WHAT IS NEEDED - Among the entries below, find the lines holding "assets" and copy them.

Stored data:
╔══

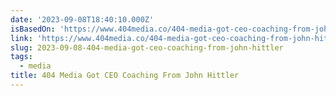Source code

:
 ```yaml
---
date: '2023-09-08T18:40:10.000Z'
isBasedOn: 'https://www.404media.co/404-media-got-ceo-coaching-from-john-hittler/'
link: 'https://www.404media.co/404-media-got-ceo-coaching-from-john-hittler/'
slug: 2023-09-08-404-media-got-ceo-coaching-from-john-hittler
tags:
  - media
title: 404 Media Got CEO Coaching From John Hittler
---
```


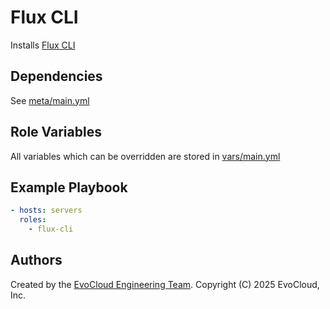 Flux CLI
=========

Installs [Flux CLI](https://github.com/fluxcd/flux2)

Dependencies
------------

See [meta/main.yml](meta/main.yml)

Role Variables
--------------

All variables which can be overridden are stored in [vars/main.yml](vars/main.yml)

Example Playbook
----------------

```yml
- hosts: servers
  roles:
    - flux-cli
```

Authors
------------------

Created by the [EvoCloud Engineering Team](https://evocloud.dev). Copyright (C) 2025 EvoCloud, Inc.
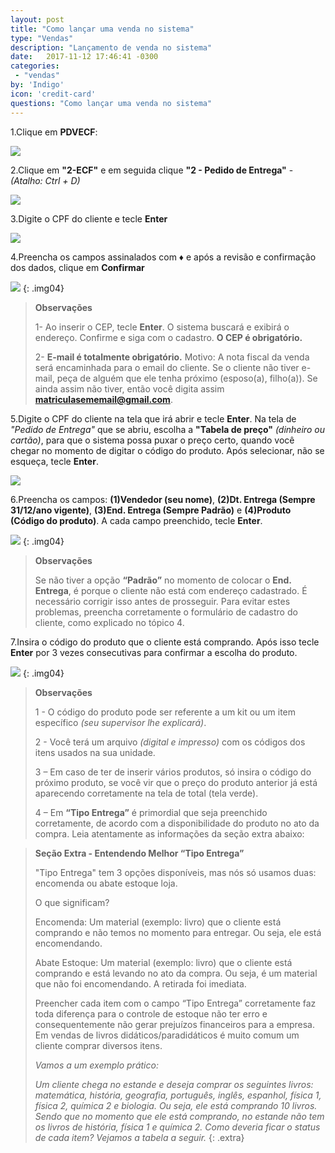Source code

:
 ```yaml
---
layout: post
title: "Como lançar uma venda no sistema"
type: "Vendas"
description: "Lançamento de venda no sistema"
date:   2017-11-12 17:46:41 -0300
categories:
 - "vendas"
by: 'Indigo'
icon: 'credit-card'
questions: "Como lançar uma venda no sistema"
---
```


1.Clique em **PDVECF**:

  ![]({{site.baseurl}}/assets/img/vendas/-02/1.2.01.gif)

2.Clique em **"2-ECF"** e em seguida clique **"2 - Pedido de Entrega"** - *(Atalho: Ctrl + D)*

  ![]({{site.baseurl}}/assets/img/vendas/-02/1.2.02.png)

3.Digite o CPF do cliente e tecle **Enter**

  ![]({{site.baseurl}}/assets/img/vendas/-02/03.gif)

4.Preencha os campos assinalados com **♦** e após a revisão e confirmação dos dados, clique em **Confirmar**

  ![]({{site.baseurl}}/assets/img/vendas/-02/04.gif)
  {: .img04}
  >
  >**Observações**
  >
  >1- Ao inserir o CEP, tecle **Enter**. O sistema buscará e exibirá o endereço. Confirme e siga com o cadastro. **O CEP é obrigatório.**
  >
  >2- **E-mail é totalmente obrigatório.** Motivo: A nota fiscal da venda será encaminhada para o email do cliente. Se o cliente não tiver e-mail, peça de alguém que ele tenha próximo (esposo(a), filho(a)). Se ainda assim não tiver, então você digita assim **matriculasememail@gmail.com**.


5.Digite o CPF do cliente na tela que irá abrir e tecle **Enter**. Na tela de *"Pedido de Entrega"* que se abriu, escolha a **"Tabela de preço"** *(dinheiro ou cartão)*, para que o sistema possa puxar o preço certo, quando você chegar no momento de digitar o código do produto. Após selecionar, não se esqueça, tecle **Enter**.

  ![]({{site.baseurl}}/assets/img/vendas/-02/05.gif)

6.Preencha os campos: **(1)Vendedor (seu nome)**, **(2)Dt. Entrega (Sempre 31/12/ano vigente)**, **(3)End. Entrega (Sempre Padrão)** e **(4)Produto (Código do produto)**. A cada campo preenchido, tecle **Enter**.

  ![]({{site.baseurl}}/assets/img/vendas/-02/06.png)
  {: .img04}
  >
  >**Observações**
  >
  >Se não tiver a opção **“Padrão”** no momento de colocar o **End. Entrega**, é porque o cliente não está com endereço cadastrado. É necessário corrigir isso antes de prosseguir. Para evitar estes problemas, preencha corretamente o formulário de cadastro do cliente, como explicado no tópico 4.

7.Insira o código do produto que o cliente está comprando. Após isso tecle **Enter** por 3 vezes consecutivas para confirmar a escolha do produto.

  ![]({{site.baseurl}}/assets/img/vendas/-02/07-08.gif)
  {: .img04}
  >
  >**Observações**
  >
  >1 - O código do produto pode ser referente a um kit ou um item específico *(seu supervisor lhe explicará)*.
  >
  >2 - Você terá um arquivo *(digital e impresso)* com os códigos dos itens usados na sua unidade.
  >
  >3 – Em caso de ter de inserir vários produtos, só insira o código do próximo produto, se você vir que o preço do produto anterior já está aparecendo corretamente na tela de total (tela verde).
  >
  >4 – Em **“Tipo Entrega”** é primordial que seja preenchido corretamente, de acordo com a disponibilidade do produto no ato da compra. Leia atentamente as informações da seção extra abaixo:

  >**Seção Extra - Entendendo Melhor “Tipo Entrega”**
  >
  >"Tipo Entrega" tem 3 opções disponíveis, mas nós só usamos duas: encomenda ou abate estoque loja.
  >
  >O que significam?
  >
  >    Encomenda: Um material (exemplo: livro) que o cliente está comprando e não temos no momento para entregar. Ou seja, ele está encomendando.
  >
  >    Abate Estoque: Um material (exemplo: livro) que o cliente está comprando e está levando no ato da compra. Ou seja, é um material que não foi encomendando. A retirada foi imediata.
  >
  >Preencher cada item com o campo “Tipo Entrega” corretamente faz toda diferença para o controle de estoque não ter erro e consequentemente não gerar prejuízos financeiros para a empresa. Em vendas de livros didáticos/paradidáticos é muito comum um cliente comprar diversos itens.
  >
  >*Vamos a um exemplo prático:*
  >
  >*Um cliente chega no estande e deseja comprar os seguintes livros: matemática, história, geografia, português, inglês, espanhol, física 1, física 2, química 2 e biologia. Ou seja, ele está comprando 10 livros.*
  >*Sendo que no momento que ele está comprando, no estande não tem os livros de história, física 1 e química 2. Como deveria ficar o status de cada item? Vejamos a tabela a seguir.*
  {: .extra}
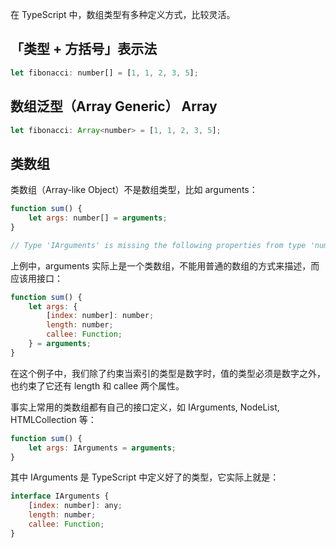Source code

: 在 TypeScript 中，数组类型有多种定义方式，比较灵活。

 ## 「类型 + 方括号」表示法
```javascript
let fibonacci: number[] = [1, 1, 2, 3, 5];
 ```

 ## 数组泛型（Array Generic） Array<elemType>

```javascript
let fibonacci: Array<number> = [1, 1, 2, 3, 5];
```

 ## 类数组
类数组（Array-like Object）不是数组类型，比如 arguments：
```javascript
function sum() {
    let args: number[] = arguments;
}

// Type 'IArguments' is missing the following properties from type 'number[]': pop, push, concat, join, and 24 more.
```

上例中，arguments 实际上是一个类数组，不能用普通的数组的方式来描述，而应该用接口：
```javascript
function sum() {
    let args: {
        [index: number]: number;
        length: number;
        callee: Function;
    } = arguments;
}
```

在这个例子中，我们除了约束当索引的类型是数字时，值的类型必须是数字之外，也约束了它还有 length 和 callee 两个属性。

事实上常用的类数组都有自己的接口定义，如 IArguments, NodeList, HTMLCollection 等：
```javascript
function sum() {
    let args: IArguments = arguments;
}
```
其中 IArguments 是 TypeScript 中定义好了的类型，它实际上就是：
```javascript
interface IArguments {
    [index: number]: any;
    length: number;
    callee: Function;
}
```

╚══

ANSWER TO THE PROBLEM -
  ![]({{site.baseurl}}/assets/img/vendas/-02/1.2.01.gif)
  ![]({{site.baseurl}}/assets/img/vendas/-02/1.2.02.png)
  ![]({{site.baseurl}}/assets/img/vendas/-02/03.gif)
  ![]({{site.baseurl}}/assets/img/vendas/-02/04.gif)
  ![]({{site.baseurl}}/assets/img/vendas/-02/05.gif)
  ![]({{site.baseurl}}/assets/img/vendas/-02/06.png)
  ![]({{site.baseurl}}/assets/img/vendas/-02/07-08.gif)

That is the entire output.